As I trust is evident through all of this strategic planning discussion, Southwood has been and will continue to be about people. The heart of the church leadership is to see more and more devoted disciples of Jesus Christ reveling in His love and fighting to advance His Kingdom.

Part of this process involves equipping and caring for followers of Christ as they go through the ups and downs of life, broadly termed “shepherding.” We often associate the task of shepherding the flock with the office of Elder, which is true Biblically. For many years at Southwood members have had “shepherding Elders,” men who have proactively and reactively cared for their needs.

This continues to be the case, but now there’s even better shepherding available! As Elders we take very seriously the biblical responsibilities we have to shepherd the flock that Jesus bought with His own blood. In fact, we take it so seriously that we don’t believe an occasional phone call or a quarterly meal are sufficient to care for you as we would desire. We believe the best care happens when we are more consistently involved in each other’s lives.

Thus, we have developed an updated shepherding model that focuses on small groups, the place where we feel our closest community and our best care is available. This does not mean that if you are not connected to a small group we will refuse to care for you. Every member of Southwood is still on an Elder’s list and still can receive care from any Elder. It does mean, however, that if you are not connected to a small group we will probably not care for you as well as we would like or as well as you may expect. The best care comes from those who know us best, and a group of ten can know each other more intimately than a single Elder can know a long list of members.

The Bible reminds us that shepherding is not for Elders alone; rather, we are all to be bearing one another’s burdens (Galatians 6:2) and showing the love of Christ to one another in visible ways (John 13:34-35). Small groups are not the only way to do this, but they are a great place to be living in community in such a way that we are more aware of each other’s burdens and more readily able to show Christ’s love to each other.

So, what do you need to do? Do you need to call the office and ask me who “your Elder” is now? No. Look at it this way: You may have a small group, and in particular a small group leader, who is regularly involved in understanding, praying for, and helping to meet your needs. If not, consider trying a small group soon. My family’s experience is that it’s the best place to find close community. If you do have a small group leader, consider that person your first line of defense; he/she probably is or will be the one who knows your concerns best. And if your leader needs to get an Elder involved to help you, he/she knows where to turn.

But whether you are in a small group or not, all the Elders stand willing to care for you in any way they can. Sharing a struggle, a prayer need, or a question with any of them is never inappropriate or out of line because he is not “your Elder.” It is our delight and privilege to care for you as the Lord gives us that opportunity.
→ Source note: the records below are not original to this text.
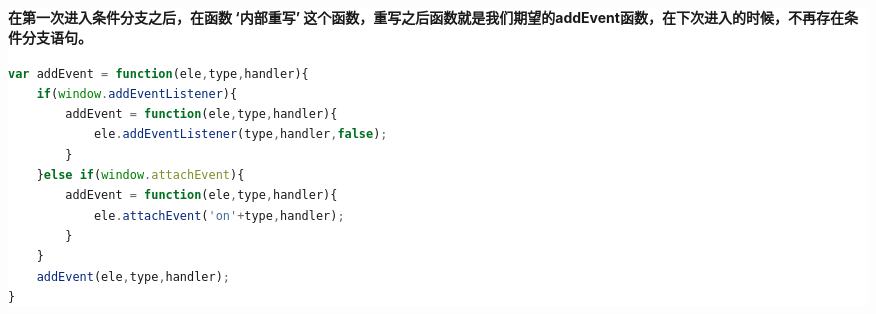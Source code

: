 **在第一次进入条件分支之后，在函数  ‘内部重写’ 这个函数，重写之后函数就是我们期望的addEvent函数，在下次进入的时候，不再存在条件分支语句。**

```javascript
var addEvent = function(ele,type,handler){
    if(window.addEventListener){
        addEvent = function(ele,type,handler){
            ele.addEventListener(type,handler,false);
        }
    }else if(window.attachEvent){
        addEvent = function(ele,type,handler){
            ele.attachEvent('on'+type,handler);
        }
    }
    addEvent(ele,type,handler);
}
```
You’re not losing an Elder, but you have the opportunity to gain a small group that will care for you in ways you’ve never experienced before.

One last thought: No small group, pastor, or Elder can shepherd you the way Jesus can. Jesus himself is the Chief and Good Shepherd, and if we don’t turn to Him first and often for guidance, correction, and care, we miss out on the best shepherding available. Are you depending consistently on Him? I look forward to where our Good Shepherd will lead Southwood in the years ahead!